Dirigido pelo norueguês Benjamin Ree, o filme recebeu o Prêmio Especial do Júri no Festival de Sundance do ano passado, na categoria Escrita Criativa, ganhou o troféu do público na mostra de Londres e chegou à lista de semifinalistas do Oscar 2021 de melhor documentário. Entra em cartaz nas plataformas de streaming Apple TV, Google Play, YouTube, Claro Now, Vivo Play e Sky Play.
A Artista e o Ladrão (no original, Kunstneren og Tyven) conta a história de dois perdidos numa noite suja de tinta. Ela é a tcheca Barbora Kysilkova, uma jovem artista nascida em 1983 e radicada em Oslo, capital da Noruega, onde luta pelo reconhecimento de seu trabalho e para pagar as contas. Ele é o norueguês Karl-Bertil Nordland, um viciado em drogas na casa dos 30 anos e com o corpo coberto por tatuagens e cicatrizes.
Em 2015, Bertil e um comparsa invadiram a galeria de arte Nobel e cuidadosamente roubaram as duas pinturas mais valiosas da exposição de Barbora: Swan Song, que retrata um cisne morto entre juncos, e Chloe and Emma, que mostra duas meninas em um sofá. Como a ação foi flagrada pelas câmeras de segurança, os ladrões foram rapidamente identificados e capturados pela polícia, mas as telas já não estavam mais com eles.
Barbora comparece ao julgamento de Bertil e, movida por uma mistura incontrolável de curiosidade e vaidade, a artista decide se aproximar do ladrão. Convida-o — na verdade, é quase como uma imposição — para ser retratado por ela.
Essas são só as primeiras surpresas registradas pelo diretor Benjamin Ree. O roteiro trabalha bem com as inúmeras viradas nessa trama da vida real. Cria suspense ao não traçar uma linha reta na cronologia: ora acompanhamos os fatos pela perspectiva de Barbora, ora pela de Bertil. O recurso também esclarece e ressignifica cenas. Como, por exemplo, a de quando a pintora descortina ao modelo seu retrato. O norueguês, que antes contara que, do seu grupo de 13 amigos da adolescência, apenas dois ainda estavam vivos ("Os outros foram mortos, se mataram, sofreram overdoses..."), olha para a tela como se estivesse vendo um fantasma de si mesmo. Oscila entre o choque e o choro. Finalmente, ele argumenta depois, alguém havia o enxergado. (Você pode ver a sequência no vídeo abaixo.)

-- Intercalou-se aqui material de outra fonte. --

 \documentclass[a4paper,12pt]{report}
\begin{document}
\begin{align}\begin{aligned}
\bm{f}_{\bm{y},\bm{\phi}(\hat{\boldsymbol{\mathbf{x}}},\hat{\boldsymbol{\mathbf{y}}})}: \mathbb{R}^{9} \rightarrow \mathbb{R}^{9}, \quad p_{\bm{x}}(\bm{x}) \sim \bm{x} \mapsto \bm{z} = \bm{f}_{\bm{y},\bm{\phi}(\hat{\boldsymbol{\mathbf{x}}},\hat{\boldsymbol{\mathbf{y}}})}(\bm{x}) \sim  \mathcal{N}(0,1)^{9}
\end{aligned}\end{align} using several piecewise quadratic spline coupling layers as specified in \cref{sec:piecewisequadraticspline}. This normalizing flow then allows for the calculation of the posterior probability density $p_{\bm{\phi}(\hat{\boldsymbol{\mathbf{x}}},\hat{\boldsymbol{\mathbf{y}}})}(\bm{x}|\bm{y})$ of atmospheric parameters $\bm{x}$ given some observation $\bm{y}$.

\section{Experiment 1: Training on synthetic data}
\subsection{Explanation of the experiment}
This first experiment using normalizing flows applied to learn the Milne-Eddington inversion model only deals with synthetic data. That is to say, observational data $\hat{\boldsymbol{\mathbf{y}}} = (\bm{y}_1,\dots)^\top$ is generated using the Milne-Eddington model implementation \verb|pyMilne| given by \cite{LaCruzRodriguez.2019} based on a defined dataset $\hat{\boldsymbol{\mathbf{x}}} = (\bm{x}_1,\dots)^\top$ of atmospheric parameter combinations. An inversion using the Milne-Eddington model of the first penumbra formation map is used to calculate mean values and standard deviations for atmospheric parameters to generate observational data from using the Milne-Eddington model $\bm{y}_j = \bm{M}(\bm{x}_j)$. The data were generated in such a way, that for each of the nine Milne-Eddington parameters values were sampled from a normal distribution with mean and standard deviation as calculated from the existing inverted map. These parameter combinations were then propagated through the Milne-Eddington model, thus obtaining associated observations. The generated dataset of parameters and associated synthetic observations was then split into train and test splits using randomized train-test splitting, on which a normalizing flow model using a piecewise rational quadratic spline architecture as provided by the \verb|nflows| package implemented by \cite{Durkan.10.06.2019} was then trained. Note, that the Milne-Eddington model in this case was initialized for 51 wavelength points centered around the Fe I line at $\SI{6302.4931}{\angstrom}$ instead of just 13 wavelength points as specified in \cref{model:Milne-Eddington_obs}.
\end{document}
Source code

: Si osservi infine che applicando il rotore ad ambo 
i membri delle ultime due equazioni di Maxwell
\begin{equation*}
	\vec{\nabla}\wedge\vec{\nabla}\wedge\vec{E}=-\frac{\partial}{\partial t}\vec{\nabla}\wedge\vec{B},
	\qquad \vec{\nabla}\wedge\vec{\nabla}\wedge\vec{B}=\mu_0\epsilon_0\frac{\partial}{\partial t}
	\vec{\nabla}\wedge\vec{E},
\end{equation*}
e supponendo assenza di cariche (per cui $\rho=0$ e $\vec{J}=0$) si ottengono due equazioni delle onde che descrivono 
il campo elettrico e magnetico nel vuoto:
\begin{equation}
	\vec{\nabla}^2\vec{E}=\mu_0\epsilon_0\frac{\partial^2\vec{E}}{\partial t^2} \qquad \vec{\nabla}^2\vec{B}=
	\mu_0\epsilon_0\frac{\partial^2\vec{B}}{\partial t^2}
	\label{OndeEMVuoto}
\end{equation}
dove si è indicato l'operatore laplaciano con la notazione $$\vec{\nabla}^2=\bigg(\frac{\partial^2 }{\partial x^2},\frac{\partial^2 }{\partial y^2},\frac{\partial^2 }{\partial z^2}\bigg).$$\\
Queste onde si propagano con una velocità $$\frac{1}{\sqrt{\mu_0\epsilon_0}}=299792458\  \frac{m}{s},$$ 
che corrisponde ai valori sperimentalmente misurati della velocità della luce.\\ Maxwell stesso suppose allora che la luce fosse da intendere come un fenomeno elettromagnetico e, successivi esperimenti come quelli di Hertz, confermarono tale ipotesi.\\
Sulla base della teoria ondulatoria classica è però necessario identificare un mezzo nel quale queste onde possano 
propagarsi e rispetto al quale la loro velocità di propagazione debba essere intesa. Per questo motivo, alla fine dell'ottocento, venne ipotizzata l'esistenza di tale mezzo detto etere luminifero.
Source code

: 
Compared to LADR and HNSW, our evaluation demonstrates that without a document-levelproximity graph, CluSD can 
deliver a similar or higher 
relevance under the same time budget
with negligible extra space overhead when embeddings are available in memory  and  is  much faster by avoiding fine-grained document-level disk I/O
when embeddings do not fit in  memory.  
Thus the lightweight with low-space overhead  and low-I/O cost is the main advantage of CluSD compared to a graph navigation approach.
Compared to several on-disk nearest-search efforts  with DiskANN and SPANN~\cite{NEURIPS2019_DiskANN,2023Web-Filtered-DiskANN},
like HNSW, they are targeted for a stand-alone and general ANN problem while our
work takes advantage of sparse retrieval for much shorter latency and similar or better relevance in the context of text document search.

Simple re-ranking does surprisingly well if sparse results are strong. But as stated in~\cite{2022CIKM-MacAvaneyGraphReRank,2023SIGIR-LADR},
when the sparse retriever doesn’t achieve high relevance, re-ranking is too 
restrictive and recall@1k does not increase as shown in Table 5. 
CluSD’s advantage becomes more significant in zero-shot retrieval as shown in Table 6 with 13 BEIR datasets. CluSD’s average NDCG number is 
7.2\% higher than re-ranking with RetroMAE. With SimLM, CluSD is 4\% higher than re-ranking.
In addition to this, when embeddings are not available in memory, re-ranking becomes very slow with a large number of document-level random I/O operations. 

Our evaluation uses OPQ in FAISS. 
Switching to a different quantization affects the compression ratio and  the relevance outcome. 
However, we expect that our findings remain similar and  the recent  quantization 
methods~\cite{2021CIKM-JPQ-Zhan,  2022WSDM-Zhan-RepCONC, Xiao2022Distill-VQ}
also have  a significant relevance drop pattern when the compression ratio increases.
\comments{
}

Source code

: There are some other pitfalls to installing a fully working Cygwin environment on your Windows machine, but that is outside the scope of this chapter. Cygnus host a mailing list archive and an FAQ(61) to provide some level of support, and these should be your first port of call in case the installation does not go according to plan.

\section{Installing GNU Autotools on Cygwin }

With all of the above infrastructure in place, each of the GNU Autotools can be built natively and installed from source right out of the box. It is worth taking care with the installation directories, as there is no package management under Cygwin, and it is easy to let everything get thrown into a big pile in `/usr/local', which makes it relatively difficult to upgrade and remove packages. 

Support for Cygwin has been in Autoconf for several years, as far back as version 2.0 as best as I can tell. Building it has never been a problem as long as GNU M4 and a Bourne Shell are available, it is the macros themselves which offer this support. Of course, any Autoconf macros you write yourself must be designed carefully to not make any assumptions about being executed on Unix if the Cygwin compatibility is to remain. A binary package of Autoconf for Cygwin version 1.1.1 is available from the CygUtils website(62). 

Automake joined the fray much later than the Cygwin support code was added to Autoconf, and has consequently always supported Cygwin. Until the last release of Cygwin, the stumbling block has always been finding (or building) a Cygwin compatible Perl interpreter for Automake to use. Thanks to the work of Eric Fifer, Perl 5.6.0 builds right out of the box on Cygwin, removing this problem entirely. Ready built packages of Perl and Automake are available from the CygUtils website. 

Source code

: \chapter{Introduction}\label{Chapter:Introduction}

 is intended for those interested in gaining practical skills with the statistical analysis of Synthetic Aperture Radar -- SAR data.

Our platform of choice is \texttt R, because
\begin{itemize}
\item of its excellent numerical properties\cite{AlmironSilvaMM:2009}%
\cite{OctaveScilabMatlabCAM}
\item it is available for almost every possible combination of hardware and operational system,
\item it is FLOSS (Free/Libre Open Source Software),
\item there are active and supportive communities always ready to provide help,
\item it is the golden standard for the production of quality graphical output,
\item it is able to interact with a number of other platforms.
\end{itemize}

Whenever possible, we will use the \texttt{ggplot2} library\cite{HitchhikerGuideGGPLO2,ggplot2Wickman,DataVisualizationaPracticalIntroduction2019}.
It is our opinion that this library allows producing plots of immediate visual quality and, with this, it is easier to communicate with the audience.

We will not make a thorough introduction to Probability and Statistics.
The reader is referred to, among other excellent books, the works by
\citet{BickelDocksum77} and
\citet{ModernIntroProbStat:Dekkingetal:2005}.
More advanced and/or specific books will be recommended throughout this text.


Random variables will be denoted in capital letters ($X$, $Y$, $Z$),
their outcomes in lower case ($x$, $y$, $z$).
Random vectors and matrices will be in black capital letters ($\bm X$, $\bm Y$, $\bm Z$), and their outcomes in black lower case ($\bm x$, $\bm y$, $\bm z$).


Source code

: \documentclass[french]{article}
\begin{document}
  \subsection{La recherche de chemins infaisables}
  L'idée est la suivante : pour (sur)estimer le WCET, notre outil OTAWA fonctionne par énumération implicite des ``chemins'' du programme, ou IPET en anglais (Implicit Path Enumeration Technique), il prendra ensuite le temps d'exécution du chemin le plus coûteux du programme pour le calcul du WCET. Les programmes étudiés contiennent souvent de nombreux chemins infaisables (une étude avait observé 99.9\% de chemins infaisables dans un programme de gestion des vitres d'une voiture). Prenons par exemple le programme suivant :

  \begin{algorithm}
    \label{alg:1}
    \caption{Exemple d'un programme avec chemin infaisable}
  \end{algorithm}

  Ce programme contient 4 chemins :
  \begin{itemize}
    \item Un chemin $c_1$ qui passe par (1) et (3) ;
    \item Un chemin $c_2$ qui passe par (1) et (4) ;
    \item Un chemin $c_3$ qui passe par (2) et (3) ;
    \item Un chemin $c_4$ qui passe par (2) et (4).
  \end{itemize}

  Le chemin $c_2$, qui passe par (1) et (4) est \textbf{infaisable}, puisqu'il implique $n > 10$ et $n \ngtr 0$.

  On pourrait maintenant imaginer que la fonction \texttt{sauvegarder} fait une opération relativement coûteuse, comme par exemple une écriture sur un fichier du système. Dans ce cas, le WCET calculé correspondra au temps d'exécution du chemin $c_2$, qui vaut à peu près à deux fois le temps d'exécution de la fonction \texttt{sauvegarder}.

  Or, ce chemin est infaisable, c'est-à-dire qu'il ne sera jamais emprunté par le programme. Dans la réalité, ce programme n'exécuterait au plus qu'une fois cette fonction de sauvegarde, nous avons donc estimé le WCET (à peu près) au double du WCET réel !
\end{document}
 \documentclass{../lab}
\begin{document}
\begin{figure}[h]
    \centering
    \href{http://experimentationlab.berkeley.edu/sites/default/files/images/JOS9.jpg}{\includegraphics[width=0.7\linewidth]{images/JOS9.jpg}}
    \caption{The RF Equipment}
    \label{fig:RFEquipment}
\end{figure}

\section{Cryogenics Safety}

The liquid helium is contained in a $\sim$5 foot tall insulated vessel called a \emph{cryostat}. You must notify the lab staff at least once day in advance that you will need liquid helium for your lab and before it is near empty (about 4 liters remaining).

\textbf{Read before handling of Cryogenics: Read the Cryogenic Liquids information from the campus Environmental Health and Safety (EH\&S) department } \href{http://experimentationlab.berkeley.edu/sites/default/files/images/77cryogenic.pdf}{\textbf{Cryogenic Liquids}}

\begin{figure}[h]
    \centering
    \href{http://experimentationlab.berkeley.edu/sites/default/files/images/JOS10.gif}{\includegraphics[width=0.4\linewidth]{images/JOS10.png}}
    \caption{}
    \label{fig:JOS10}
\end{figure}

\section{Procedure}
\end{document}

Aos poucos, o documentário nos permite entender melhor o que uniu os dois. A evidência física, os quadros roubados, foram apenas a ponta do iceberg: há uma conexão espiritual, e muito forte (a ponto de pensarmos na possibilidade de um romance), entre Barbora e Bertil. São duas almas solitárias e fragilizadas por episódios do passado, duas pessoas que abraçaram a escuridão em busca de algum tipo de proteção ou redenção.
Ao longo de uma hora e 46 minutos, seremos brindados por ponderações sobre arte e inspiração, sobre culpa e compaixão, sobre primeiras impressões e o que há por baixo das camadas de tinta social. Entrementes, os lances inesperados se sucedem. Desde pesadas discussões de casal (ainda que temperadas por uma espécie de frieza nórdica) a situações de risco de morte, passando por momentos de intimidade nos quais Barbora e Bertil parecem estar alheios à presença de uma câmera, até culminar em uma revelação final que é emocionalmente avassaladora.
Cheia de drama e de reviravoltas e estrelada por personagens complexos, natural que a história contada no documentário acabasse despertando o interesse da ficção. Em novembro passado, foi anunciado que a distribuidora independente nova-iorquina Neon (a mesma que lançou Parasita no mercado dos Estados Unidos e depois comemorou o Oscar do filme-sul-coreano) se associou às produtoras Blueprint Pictures e StudioCanal para fazer uma adaptação, com atores, de A Artista e o Ladrão.